■ MATERIAL PROVIDED ■

··········

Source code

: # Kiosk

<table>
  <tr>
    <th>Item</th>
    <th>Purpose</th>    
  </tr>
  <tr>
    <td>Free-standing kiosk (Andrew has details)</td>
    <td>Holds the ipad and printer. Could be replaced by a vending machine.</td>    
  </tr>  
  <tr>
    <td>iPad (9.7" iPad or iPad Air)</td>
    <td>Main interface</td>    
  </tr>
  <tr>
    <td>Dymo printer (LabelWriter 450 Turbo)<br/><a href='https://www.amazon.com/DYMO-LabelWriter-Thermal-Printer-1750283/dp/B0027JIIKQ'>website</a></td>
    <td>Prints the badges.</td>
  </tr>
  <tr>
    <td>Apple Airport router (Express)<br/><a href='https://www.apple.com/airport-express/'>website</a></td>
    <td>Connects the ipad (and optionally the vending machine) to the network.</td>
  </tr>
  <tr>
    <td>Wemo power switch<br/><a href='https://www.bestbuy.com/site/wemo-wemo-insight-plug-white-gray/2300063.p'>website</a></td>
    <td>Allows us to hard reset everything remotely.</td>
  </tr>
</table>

··········

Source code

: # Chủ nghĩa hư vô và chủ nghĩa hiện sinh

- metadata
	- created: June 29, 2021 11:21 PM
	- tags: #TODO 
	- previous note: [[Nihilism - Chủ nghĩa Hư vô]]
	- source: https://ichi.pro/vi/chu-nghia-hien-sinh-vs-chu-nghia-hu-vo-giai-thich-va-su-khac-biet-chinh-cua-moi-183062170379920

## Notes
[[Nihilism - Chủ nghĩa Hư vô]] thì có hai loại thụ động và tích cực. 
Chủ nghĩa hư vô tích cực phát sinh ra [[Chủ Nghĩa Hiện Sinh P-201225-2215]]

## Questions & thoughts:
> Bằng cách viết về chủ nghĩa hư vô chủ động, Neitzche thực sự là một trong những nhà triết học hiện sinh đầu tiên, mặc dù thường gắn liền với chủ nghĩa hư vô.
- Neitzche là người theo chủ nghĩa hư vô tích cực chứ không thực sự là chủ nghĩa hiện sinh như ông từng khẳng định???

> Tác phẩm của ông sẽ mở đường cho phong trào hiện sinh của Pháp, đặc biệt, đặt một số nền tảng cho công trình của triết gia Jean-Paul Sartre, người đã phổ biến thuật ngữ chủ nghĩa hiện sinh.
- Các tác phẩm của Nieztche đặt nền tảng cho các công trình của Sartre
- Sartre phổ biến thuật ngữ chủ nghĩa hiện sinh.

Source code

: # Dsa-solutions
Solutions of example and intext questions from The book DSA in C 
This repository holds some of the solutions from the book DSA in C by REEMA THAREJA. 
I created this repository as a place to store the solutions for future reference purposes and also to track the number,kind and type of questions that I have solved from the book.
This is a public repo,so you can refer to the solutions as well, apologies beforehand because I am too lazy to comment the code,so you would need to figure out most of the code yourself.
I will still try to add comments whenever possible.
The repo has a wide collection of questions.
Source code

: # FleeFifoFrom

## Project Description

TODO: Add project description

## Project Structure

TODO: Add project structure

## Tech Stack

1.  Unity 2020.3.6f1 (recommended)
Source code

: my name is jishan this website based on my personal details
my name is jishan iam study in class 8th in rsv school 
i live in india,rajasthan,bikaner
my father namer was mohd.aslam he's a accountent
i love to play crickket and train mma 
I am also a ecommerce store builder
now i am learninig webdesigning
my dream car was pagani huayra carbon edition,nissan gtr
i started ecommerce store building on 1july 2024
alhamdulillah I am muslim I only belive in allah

··········

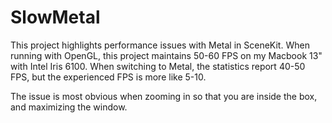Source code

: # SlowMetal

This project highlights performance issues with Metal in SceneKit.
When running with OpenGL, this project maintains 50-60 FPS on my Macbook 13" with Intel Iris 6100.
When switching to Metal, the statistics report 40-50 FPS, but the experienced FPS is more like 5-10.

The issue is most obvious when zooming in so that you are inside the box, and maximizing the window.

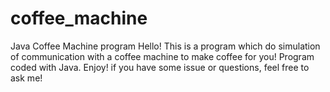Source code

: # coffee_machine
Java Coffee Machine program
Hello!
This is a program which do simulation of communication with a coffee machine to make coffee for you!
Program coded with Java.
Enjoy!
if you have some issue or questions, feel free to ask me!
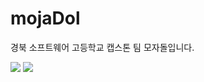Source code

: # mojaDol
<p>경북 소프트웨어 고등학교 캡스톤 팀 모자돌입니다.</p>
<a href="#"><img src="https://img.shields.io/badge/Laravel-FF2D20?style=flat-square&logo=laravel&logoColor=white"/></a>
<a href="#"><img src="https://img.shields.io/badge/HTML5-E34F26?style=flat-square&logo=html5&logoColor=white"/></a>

··········

■ YOUR GOAL ■
The answer must consist of every line above that holds the string "TODO", copied exactly.

■ COMPLETED TASK ■
	- tags: #TODO 
TODO: Add project description
TODO: Add project structure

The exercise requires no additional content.